Readable Lisp S-expressions Wiki

Readable Lisp/S-expressions with infix, functions, and indentation

Brought to you by: dwheeler

Precedence

There's a reasonable case to be made for precedence, especially for +, -, *, and /. Even when these operators don't mean add, subtract, multiply, and divide, people using them as infix operators would typically be willing to agree on their precedence. And these operators are certainly widely used.

But the arguments against adding precedence are quite compelling. Any precedence system harms iconicity, and because it's hard to agree on the precedence rules, any precedence system would be difficult to get accepted. Besides, it turns out that precedence is far less important than people thought - requiring people to explicitly group operators turns out to be relatively painless.

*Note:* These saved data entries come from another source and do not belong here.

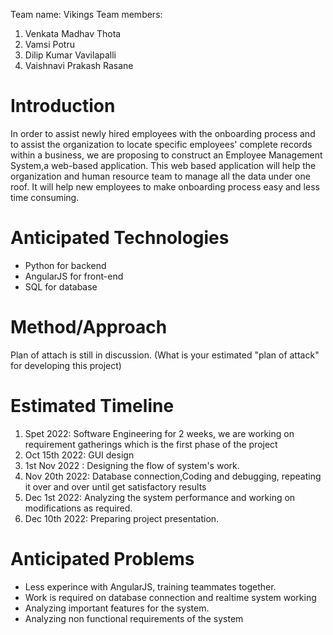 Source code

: Team name: Vikings
Team members:
1. Venkata Madhav Thota
2. Vamsi Potru
3. Dilip Kumar Vavilapalli
4. Vaishnavi Prakash Rasane

# Introduction
In order to assist newly hired employees with the onboarding process and to assist the organization to locate specific employees' complete records within a business, we are proposing to construct an Employee Management System,a web-based application. 
This web based application will help the organization and human resource team to manage all the data under one roof. It will help new employees to make onboarding process easy and less time consuming.

# Anticipated Technologies

* Python for backend
* AngularJS for front-end
* SQL for database


# Method/Approach
 Plan of attach is still in discussion. 
(What is your estimated "plan of attack" for developing this project)

# Estimated Timeline
 1.  Spet 2022: Software Engineering for 2 weeks, we are working on requirement gatherings which is the first phase of the project
 2.  Oct 15th 2022: GUI design
 3.  1st Nov 2022 : Designing the flow of system's work.
 4.  Nov 20th 2022: Database connection,Coding and debugging, repeating it over and over until get satisfactory results
 5.  Dec 1st 2022: Analyzing the system performance and working on modifications as required.
 6.  Dec 10th 2022: Preparing  project presentation. 

# Anticipated Problems

* Less experince with AngularJS, training teammates together.
* Work is required on database connection and realtime system working
* Analyzing important features for the system.
* Analyzing non functional requirements of the system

Thus, curly-infix has been intentionally defined to not include precedence.

That said, it'd be possible to add precedence support, either to this or a future version of curly-infix, as long as the list of operators is a fixed definition that is independent of a particular Lisp (e.g., focused on "pure" math functions). The key is that, in a Lisp, any precedence rules must be absolutely fixed. Remember, the reader is used for program data, not just for programs, which often mixed together. In many cases they're split into multiple files that are loaded, and reloaded, at relatively arbitrary times relative to each other. If you have to manipulate a table, or declare precedence for operators before reading them, the effort of managing the table becomes too complex (it'd be better to use nfx, which more flexible than a table while requiring fewer built-in mechanisms). Remember, a Lisp program may manage several different languages and meta-levels at once, all mixed together; precedence variation in this circumstance is too confusing. In particular, if you have to declare operator precedence, it becomes unworkable; there's often no way to be sure that the declaration was read and applied before the operator is seen. And it becomes a true nightmare if the precedence level definitions disagree (a scoped operator like nfx can deal with this; a Lisp reader is a poor substitute).

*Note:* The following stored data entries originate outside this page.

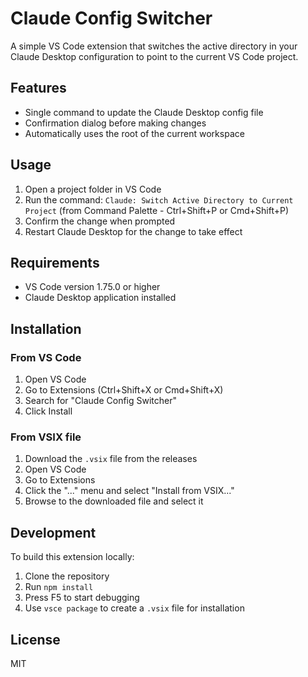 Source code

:# Claude Config Switcher

A simple VS Code extension that switches the active directory in your Claude Desktop configuration to point to the current VS Code project.

## Features

- Single command to update the Claude Desktop config file
- Confirmation dialog before making changes
- Automatically uses the root of the current workspace

## Usage
    
1. Open a project folder in VS Code
2. Run the command: `Claude: Switch Active Directory to Current Project` (from Command Palette - Ctrl+Shift+P or Cmd+Shift+P)
3. Confirm the change when prompted
4. Restart Claude Desktop for the change to take effect

## Requirements

- VS Code version 1.75.0 or higher
- Claude Desktop application installed

## Installation

### From VS Code

1. Open VS Code
2. Go to Extensions (Ctrl+Shift+X or Cmd+Shift+X)
3. Search for "Claude Config Switcher"
4. Click Install

### From VSIX file

1. Download the `.vsix` file from the releases
2. Open VS Code
3. Go to Extensions
4. Click the "..." menu and select "Install from VSIX..."
5. Browse to the downloaded file and select it

## Development

To build this extension locally:

1. Clone the repository
2. Run `npm install`
3. Press F5 to start debugging
4. Use `vsce package` to create a `.vsix` file for installation

## License

MIT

If support for precedence is important for acceptance of curly-infix, we could add precedence. So, if precedence is important for its acceptance, or in some future version precedence is considered important, here's a modified curly-infix rule to provide support for precedence (this was the best that David A. Wheeler could come up with). Perhaps most important, this is proof that accepting curly-infix now does not prevent support for precedence in the future.

In this version, you still have to specially call unary functions, e.g.: (- x), -(x), or -{x}... you can't just say {- - x}, since that looks like you're subtracting "x" from "-". In compensation, this rule is extremely flexible - you can use a large number of different symbols for operators. I think that "you must specially call all unary functions" is an easy rule to remember and apply.

The "precedence" form of the curly-infix would add a new rule: "If a curly-infix list isn't simple, if the list meets the "math" ruleset requirements, use its mapping (see below). Otherwise, return the list with the "nfx" symbol added to the front (as is done now)."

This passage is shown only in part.